Web-app user interface of XGR

All results described above are generated using the R package. To target users who are unfamiliar with R, we also develop a user-friendly web interface for each of the analyses supported by XGR (Fig. 1). In the web-app, users can simply paste gene or SNP lists of interest, choose an ontology or network, and specify parameters (or at default values). After submission, users can download, search, and explore the outputs in the form of various visuals.

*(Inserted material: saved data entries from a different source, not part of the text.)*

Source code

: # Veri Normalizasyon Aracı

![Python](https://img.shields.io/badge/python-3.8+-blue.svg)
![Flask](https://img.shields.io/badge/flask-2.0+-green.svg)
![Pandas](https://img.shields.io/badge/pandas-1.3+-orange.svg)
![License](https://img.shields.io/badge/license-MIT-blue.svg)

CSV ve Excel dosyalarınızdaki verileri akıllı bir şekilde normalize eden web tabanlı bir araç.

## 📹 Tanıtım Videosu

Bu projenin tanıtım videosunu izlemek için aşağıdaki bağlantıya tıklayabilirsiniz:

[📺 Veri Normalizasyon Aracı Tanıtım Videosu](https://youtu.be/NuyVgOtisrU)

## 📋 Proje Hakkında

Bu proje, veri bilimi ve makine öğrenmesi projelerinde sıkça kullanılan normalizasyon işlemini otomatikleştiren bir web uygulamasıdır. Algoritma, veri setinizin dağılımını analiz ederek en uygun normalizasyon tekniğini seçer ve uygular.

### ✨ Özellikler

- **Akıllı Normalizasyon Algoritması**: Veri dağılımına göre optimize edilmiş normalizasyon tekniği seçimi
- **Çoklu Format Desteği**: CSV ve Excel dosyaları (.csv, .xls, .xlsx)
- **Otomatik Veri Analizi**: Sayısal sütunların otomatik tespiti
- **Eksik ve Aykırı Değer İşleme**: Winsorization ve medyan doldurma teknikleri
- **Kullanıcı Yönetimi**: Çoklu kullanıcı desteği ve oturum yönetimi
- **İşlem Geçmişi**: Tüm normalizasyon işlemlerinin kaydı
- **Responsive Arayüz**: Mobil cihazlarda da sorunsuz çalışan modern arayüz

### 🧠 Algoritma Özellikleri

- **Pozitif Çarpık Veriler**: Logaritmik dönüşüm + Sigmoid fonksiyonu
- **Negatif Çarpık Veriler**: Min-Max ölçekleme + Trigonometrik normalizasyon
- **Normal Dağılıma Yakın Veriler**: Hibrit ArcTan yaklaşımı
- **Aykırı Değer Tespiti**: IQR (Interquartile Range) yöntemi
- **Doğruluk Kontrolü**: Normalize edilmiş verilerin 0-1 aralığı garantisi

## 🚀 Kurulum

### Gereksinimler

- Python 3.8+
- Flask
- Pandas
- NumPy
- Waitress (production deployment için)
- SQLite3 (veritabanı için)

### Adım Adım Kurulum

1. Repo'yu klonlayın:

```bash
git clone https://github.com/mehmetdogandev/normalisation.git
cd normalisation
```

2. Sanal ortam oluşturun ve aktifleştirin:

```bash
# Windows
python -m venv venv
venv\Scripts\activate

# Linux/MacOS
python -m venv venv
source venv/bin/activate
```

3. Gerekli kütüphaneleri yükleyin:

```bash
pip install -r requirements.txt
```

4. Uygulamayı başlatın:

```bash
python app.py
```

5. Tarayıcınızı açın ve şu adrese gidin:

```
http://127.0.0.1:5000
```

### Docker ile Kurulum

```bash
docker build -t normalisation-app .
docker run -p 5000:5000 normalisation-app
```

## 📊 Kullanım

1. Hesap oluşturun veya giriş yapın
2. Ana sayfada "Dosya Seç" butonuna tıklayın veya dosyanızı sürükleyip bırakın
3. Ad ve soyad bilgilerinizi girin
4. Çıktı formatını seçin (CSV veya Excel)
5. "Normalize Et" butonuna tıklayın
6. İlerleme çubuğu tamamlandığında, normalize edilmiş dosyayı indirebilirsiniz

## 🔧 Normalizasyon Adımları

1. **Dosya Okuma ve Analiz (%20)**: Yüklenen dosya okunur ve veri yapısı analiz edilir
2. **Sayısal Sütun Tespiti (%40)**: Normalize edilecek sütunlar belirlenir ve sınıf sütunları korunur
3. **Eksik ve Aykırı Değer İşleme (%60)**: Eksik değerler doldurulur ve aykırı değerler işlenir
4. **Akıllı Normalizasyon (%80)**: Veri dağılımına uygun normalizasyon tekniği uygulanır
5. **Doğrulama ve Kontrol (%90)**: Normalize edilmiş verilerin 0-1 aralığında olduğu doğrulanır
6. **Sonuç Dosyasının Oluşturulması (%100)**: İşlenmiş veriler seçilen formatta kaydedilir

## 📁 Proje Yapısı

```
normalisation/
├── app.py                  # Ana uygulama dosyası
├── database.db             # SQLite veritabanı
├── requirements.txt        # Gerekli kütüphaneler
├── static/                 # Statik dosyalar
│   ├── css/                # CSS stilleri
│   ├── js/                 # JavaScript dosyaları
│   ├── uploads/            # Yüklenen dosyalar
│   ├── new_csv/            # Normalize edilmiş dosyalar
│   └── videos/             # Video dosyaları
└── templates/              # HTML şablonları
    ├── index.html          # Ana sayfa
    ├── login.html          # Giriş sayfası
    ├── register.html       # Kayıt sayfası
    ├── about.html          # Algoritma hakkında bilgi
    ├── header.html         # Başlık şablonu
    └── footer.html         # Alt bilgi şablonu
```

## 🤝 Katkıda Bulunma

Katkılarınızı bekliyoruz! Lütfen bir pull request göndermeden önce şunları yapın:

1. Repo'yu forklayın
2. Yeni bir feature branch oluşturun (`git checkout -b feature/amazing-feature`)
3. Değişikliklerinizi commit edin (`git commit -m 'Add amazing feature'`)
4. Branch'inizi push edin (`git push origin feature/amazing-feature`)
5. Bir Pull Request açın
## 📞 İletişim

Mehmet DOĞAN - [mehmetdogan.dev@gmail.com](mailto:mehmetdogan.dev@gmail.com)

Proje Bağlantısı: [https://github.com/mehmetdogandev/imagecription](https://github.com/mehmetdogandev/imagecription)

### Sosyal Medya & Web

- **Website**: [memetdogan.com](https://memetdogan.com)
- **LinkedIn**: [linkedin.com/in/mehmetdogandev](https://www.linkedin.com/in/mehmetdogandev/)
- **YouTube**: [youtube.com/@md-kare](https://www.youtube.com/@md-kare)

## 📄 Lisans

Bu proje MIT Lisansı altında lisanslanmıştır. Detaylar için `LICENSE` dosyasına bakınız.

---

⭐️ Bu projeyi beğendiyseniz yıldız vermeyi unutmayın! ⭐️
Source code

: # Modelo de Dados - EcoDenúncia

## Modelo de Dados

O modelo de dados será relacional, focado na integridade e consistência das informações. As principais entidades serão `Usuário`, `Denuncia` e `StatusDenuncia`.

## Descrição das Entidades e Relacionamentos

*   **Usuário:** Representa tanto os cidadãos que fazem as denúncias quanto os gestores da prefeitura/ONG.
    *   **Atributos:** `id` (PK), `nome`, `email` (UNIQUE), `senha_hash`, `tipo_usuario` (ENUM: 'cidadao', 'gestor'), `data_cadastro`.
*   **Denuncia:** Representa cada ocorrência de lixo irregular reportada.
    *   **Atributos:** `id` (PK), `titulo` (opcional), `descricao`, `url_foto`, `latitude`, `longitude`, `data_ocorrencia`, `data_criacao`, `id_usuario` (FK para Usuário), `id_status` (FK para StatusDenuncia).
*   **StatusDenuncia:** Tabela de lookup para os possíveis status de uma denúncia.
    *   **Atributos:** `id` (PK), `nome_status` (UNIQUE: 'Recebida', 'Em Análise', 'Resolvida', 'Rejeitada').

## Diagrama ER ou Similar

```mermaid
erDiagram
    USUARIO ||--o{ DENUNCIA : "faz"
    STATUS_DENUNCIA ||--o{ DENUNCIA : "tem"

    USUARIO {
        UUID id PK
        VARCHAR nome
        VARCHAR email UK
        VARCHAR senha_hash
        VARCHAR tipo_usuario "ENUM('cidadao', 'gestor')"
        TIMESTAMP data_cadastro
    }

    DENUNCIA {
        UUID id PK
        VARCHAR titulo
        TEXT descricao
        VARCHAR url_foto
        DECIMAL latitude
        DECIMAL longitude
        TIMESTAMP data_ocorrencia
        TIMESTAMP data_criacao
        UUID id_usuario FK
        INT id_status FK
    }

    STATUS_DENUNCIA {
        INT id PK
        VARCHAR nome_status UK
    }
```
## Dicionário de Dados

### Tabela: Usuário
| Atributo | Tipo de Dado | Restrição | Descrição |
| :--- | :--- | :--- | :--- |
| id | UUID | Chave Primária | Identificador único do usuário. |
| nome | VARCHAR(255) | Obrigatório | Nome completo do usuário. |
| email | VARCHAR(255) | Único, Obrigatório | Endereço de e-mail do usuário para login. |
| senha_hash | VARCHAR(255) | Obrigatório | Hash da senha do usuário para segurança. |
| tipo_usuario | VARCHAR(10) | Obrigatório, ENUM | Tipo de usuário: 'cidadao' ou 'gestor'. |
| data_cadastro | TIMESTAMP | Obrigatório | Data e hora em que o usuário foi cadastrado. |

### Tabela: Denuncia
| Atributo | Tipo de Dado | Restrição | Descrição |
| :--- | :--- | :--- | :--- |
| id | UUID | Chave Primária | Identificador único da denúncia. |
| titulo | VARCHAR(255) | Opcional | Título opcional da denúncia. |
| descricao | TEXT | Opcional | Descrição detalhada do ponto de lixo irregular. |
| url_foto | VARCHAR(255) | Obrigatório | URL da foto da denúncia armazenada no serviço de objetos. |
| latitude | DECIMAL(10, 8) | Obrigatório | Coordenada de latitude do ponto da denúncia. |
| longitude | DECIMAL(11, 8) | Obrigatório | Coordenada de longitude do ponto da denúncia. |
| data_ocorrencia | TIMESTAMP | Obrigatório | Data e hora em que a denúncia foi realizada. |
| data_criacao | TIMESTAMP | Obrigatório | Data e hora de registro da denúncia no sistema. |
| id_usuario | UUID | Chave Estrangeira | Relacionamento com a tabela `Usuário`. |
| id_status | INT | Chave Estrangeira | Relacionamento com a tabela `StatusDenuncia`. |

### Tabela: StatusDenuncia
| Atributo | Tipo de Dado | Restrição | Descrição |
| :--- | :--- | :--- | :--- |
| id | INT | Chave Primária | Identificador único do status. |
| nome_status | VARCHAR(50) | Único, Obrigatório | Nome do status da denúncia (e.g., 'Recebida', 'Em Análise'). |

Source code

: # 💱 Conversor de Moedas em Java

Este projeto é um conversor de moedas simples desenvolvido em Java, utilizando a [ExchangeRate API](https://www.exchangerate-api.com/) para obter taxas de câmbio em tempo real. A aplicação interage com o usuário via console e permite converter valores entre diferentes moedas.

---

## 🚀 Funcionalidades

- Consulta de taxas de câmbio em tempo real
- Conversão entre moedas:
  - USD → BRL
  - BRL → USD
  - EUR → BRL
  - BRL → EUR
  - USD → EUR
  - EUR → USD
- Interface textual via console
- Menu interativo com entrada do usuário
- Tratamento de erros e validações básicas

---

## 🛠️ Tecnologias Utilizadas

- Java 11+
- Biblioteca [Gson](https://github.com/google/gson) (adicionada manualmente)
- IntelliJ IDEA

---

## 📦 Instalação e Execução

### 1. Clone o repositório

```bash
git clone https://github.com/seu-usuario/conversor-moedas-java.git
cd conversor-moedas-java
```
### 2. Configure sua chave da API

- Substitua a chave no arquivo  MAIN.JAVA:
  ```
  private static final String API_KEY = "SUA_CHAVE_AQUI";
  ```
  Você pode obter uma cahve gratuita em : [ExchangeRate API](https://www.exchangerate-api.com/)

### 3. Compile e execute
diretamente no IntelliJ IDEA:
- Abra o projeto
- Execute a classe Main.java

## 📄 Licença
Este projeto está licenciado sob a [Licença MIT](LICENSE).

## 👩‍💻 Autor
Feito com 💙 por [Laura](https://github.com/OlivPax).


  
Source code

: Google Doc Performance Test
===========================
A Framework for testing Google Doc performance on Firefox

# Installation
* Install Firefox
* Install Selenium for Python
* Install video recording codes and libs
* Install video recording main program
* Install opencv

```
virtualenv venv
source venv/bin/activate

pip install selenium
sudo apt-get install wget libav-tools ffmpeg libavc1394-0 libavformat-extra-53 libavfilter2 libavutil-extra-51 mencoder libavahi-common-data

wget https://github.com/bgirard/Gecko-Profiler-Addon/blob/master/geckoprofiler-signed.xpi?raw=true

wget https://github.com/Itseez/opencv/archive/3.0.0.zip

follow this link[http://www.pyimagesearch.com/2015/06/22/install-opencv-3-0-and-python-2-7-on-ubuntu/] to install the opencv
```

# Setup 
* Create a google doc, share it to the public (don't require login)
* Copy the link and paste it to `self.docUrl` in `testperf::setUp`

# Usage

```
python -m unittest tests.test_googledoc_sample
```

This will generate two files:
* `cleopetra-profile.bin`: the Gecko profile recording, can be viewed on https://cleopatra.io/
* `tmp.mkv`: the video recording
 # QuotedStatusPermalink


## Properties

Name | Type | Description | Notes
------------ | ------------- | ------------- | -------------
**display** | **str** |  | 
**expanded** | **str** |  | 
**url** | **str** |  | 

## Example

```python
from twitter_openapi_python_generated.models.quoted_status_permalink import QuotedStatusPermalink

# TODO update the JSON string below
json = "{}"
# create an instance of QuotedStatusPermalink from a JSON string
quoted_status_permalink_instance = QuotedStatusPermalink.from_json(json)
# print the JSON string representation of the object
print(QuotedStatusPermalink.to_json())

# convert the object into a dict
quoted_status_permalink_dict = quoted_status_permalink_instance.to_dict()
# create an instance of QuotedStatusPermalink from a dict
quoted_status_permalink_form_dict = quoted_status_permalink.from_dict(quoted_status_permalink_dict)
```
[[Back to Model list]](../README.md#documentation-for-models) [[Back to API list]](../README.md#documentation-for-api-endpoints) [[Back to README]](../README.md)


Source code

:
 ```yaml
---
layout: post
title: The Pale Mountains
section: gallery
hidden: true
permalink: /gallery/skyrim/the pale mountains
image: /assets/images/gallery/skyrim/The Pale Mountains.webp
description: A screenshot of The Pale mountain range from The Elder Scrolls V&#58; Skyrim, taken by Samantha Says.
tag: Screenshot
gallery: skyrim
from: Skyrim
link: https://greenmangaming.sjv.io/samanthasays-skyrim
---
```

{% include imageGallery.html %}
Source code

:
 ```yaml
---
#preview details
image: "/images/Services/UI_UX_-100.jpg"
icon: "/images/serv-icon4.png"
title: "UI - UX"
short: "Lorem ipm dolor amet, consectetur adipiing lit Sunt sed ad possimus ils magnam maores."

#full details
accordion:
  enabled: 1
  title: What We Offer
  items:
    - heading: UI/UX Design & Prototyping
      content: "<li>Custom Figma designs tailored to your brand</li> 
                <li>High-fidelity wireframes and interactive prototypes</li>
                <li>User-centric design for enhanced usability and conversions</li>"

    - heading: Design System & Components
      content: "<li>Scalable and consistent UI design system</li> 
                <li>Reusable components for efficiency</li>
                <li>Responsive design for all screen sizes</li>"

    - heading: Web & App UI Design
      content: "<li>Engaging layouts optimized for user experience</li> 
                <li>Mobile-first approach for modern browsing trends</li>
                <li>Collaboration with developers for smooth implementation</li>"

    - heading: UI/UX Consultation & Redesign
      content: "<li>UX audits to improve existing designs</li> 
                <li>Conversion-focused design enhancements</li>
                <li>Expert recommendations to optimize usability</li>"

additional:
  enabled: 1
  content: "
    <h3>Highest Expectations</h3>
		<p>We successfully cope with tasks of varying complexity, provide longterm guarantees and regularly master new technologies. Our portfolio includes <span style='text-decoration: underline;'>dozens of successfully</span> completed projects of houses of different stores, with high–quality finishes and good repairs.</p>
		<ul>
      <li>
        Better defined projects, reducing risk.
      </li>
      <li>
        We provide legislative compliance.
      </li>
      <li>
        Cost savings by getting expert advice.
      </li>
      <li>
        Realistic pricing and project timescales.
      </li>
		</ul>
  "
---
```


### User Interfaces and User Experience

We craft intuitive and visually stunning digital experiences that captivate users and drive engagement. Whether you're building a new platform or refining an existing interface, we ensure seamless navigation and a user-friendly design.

Generality of analyses supported by XGR

As well as software, XGR is also a resource incorporating diverse data types, thereby enabling comprehensive investigation of a gene or SNP set through enrichment, network, similarity, and annotation analysis. User input is not limited to the gene or SNP-centric data types. XGR can also be used to analyse genomic regions directly (Fig. 6), or indeed carry out enrichment analysis for any entity, e.g. protein domains (as demonstrated in the web-app). Overall, XGR is designed to be scalable, whilst also being efficient and effective.

Uses and benefits of XGR

In the “Results” section, we demonstrate the intended uses of XGR to interpret three commonly encountered types of genomic summary data: gene sets resulting from differential expression studies; GWAS SNPs from GWAS summary data; and eQTL SNPs from eQTL summary data. In these use cases, we explore the genetic landscape of the immune system and immunological disorders, using differential expression and eQTL data for stimulated monocytes and the GWAS summary data for a dozen or so common diseases. These showcases are intended to give an overview of the workflow and functionality of XGR, while simultaneously showing the benefits of XGR to uncover interesting biology in real applications. For example, we find evidence for a link between the immune system and Parkinson’s disease when re-interpreting context-specific eQTL (Fig. 8). This is supported by a recent study suggesting that Parkinson’s disease may be considered as an autoimmune disease [41] with aging-induced changes in the immune system a potential contributor, and highlights the need for further work in this area. Another interesting finding is the disease vitiligo, overrepresented in analysis of eQTL but only involving activated monocytes; this is consistent with the hypothesis that vitiligo is triggered by cellular stress, danger signals, and innate immune activation [42]. Similarity analysis adds a new dimension in interpreting eQTL SNPs, not just showing their relevance to GWAS traits but also measuring how similar they are to each other in the meaning of trait profiles (i.e. ontology annotation profiles). Network analysis in XGR is unique in its power to identify SNP-modulated gene networks, defining disease subtypes based on GWAS SNPs (Fig. 3), and revealing shared and unique features across subtypes. The disease subtypes correspond well with the idea that immunological disorders form a spectrum from autoinflammatory to autoimmune based on clinical and mechanistic features [40]. It is generally recognised that pathophysiological mechanisms are shared across this disease spectrum to a greater or lesser extent. The analysis presented in this study, together with other studies leveraging the informativeness of current genetic data [7, 43, 44], helps to reveal the nature of these relationships, illustrating how cross-disease analysis can enhance opportunities for identifying central mediators as potential drug targets.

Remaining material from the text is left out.